▶ Your assignment:
Starting at the first line of the entries, extract each line up to and including the one that contains "- 👯 I’m looking", but leave out the pictures.

[Plain-text document sources]

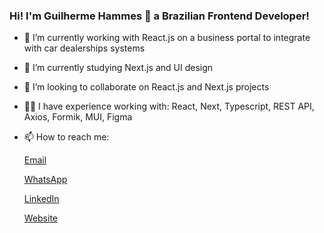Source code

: ### Hi! I'm Guilherme Hammes 👋 a Brazilian Frontend Developer!

- 🔭 I’m currently working with React.js on a business portal to integrate with car dealerships systems
- 🌱 I’m currently studying Next.js and UI design
- 👯 I’m looking to collaborate on React.js and Next.js projects
- 👨‍🏭 I have experience working with: React, Next, Typescript, REST API, Axios, Formik, MUI, Figma
- 📫 How to reach me: 

    [Email](mailto:gffhammes@gmail.com)

    [WhatsApp](https://wa.me/554792569136)

    [LinkedIn](https://www.linkedin.com/in/guilherme-felipe-ferreira-hammes/)

    [Website](https://guilhermehammes.com.br/)
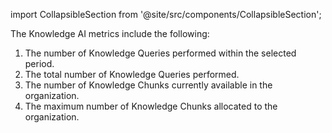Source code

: import CollapsibleSection from '@site/src/components/CollapsibleSection';

The Knowledge AI metrics include the following:

1. The number of Knowledge Queries performed within the selected period.
2. The total number of Knowledge Queries performed.
3. The number of Knowledge Chunks currently available in the organization.
4. The maximum number of Knowledge Chunks allocated to the organization.
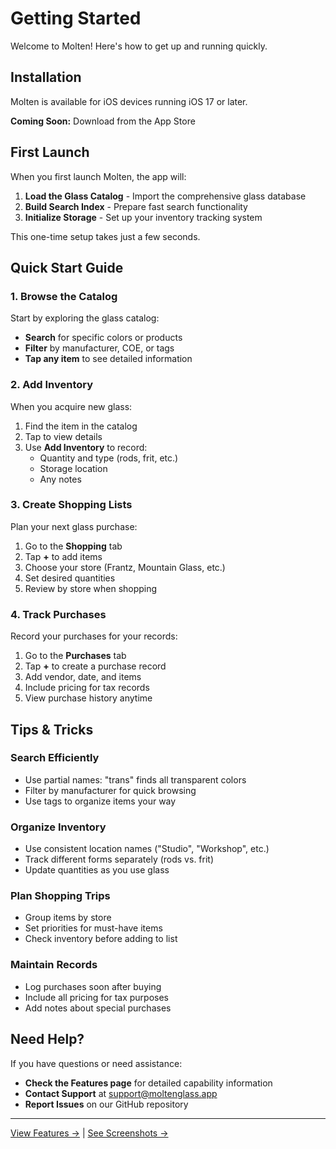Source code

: # Getting Started

Welcome to Molten! Here's how to get up and running quickly.

## Installation

Molten is available for iOS devices running iOS 17 or later.

**Coming Soon:** Download from the App Store

## First Launch

When you first launch Molten, the app will:

1. **Load the Glass Catalog** - Import the comprehensive glass database
2. **Build Search Index** - Prepare fast search functionality
3. **Initialize Storage** - Set up your inventory tracking system

This one-time setup takes just a few seconds.

## Quick Start Guide

### 1. Browse the Catalog

Start by exploring the glass catalog:

- **Search** for specific colors or products
- **Filter** by manufacturer, COE, or tags
- **Tap any item** to see detailed information

### 2. Add Inventory

When you acquire new glass:

1. Find the item in the catalog
2. Tap to view details
3. Use **Add Inventory** to record:
   - Quantity and type (rods, frit, etc.)
   - Storage location
   - Any notes

### 3. Create Shopping Lists

Plan your next glass purchase:

1. Go to the **Shopping** tab
2. Tap **+** to add items
3. Choose your store (Frantz, Mountain Glass, etc.)
4. Set desired quantities
5. Review by store when shopping

### 4. Track Purchases

Record your purchases for your records:

1. Go to the **Purchases** tab
2. Tap **+** to create a purchase record
3. Add vendor, date, and items
4. Include pricing for tax records
5. View purchase history anytime

## Tips & Tricks

### Search Efficiently
- Use partial names: "trans" finds all transparent colors
- Filter by manufacturer for quick browsing
- Use tags to organize items your way

### Organize Inventory
- Use consistent location names ("Studio", "Workshop", etc.)
- Track different forms separately (rods vs. frit)
- Update quantities as you use glass

### Plan Shopping Trips
- Group items by store
- Set priorities for must-have items
- Check inventory before adding to list

### Maintain Records
- Log purchases soon after buying
- Include all pricing for tax purposes
- Add notes about special purchases

## Need Help?

If you have questions or need assistance:

- **Check the Features page** for detailed capability information
- **Contact Support** at support@moltenglass.app
- **Report Issues** on our GitHub repository

---

[View Features →](features) | [See Screenshots →](screenshots)
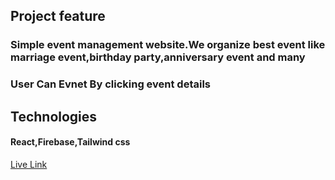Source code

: 
 ## Project feature
 ### Simple event management website.We organize best event like marriage event,birthday party,anniversary event and many 
 ### User Can Evnet By clicking event details 

## Technologies 
#### React,Firebase,Tailwind css


 [Live Link](https://social-events-3507f.web.app/)
















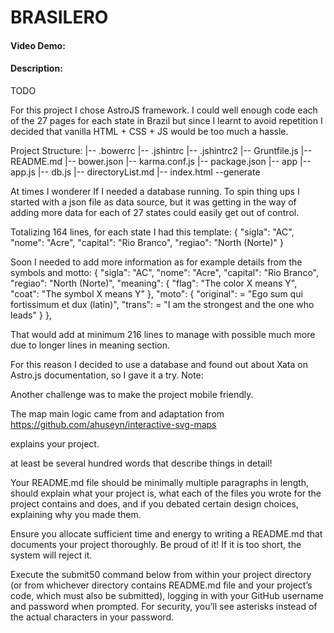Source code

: # BRASILERO

#### Video Demo: <URL HERE>

#### Description:

TODO

For this project I chose AstroJS framework. I could well enough code each of the 27 pages for each state in Brazil but since I learnt to avoid repetition I decided that vanilla HTML + CSS + JS would be too much a hassle.

Project Structure:
|-- .bowerrc
|-- .jshintrc
|-- .jshintrc2
|-- Gruntfile.js
|-- README.md
|-- bower.json
|-- karma.conf.js
|-- package.json
|-- app
|-- app.js
|-- db.js
|-- directoryList.md
|-- index.html
--generate

At times I wonderer If I needed a database running. To spin thing ups I started with a json file as data source, but it was getting in the way of adding more data for each of 27 states could easily get out of control.

Totalizing 164 lines, for each state I had this template:
{
"sigla": "AC",
"nome": "Acre",
"capital": "Rio Branco",
"regiao": "North (Norte)"
}

Soon I needed to add more information as for example details from the symbols and motto:
{
"sigla": "AC",
"nome": "Acre",
"capital": "Rio Branco",
"regiao": "North (Norte)",
"meaning": {
"flag": "The color X means Y",
"coat": "The symbol X means Y"
},
"moto": {
"original": = "Ego sum qui fortissimum et dux (latin)",
"trans": = "I am the strongest and the one who leads"
}
},

That would add at minimum 216 lines to manage with possible much more due to longer lines in meaning section.

For this reason I decided to use a database and found out about Xata on Astro.js documentation, so I gave it a try. Note:

Another challenge was to make the project mobile friendly.

The map main logic came from and adaptation from https://github.com/ahuseyn/interactive-svg-maps

explains your project.

at least be several hundred words that describe things in detail!

Your README.md file should be minimally multiple paragraphs in length,
should explain what your project is,
what each of the files you wrote for the project contains and does,
and if you debated certain design choices,
explaining why you made them.

Ensure you allocate sufficient time and energy to writing a README.md that documents your project thoroughly.
Be proud of it! If it is too short, the system will reject it.

Execute the submit50 command below from within your project directory (or from whichever directory contains README.md file and your project’s code, which must also be submitted), logging in with your GitHub username and password when prompted. For security, you’ll see asterisks instead of the actual characters in your password.
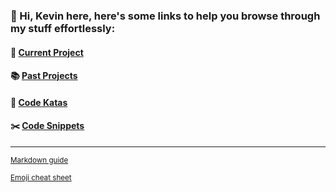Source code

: ### 👋 Hi, Kevin here, here's some links to help you browse through my stuff effortlessly:

#### :seedling: [Current Project]()

#### :books: [Past Projects](/past-projects.md)

#### :sushi: [Code Katas](/code-katas.md)

#### :scissors: [Code Snippets](https://github.com/kevinngth/snippets)

<!--
To-do list:
fill up past projects and code katas page
-->
<hr/>
<sup><a href="https://github.com/adam-p/markdown-here/wiki/markdown-cheatsheet">Markdown guide</a></sup>

<sup><a href="https://www.webfx.com/tools/emoji-cheat-sheet/">Emoji cheat sheet</a></sup>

▶ Result for this exercise:
Source code

: ### Hi! I'm Guilherme Hammes 👋 a Brazilian Frontend Developer!

- 🔭 I’m currently working with React.js on a business portal to integrate with car dealerships systems
- 🌱 I’m currently studying Next.js and UI design
- 👯 I’m looking to collaborate on React.js and Next.js projects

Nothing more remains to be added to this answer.